== Records supplied

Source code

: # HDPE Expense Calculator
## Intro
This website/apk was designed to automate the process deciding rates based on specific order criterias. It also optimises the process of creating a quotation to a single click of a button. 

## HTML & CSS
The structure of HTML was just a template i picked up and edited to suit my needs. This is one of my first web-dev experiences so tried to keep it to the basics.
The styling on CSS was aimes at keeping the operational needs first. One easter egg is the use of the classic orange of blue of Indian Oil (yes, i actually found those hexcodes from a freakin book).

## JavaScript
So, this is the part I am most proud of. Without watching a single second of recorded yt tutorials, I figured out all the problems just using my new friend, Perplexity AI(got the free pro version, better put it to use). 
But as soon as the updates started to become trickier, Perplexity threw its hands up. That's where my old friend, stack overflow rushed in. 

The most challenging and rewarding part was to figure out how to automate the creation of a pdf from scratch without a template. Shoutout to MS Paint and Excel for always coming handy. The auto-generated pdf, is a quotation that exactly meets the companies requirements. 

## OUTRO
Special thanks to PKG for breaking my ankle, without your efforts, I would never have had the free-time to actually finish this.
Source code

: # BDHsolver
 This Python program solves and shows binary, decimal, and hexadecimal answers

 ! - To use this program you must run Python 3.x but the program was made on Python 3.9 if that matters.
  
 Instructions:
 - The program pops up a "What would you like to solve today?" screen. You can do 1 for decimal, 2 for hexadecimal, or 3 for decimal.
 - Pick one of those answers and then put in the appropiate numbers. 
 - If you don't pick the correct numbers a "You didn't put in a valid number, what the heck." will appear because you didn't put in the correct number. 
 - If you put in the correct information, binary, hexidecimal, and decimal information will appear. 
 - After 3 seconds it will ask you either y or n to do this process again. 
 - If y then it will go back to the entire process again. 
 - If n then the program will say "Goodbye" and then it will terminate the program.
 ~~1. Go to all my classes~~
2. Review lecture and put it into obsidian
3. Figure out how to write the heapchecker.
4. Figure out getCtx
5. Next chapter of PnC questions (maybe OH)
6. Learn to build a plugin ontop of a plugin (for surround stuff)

====

▶ _Exercise requirements_
In the listing above, find the line containing "- If you don't" and the line containing "- If you put". Output them and every line between, exactly, and nothing else.

▶ _Answer space_
 - If you don't pick the correct numbers a "You didn't put in a valid number, what the heck." will appear because you didn't put in the correct number. 
 - If you put in the correct information, binary, hexidecimal, and decimal information will appear. 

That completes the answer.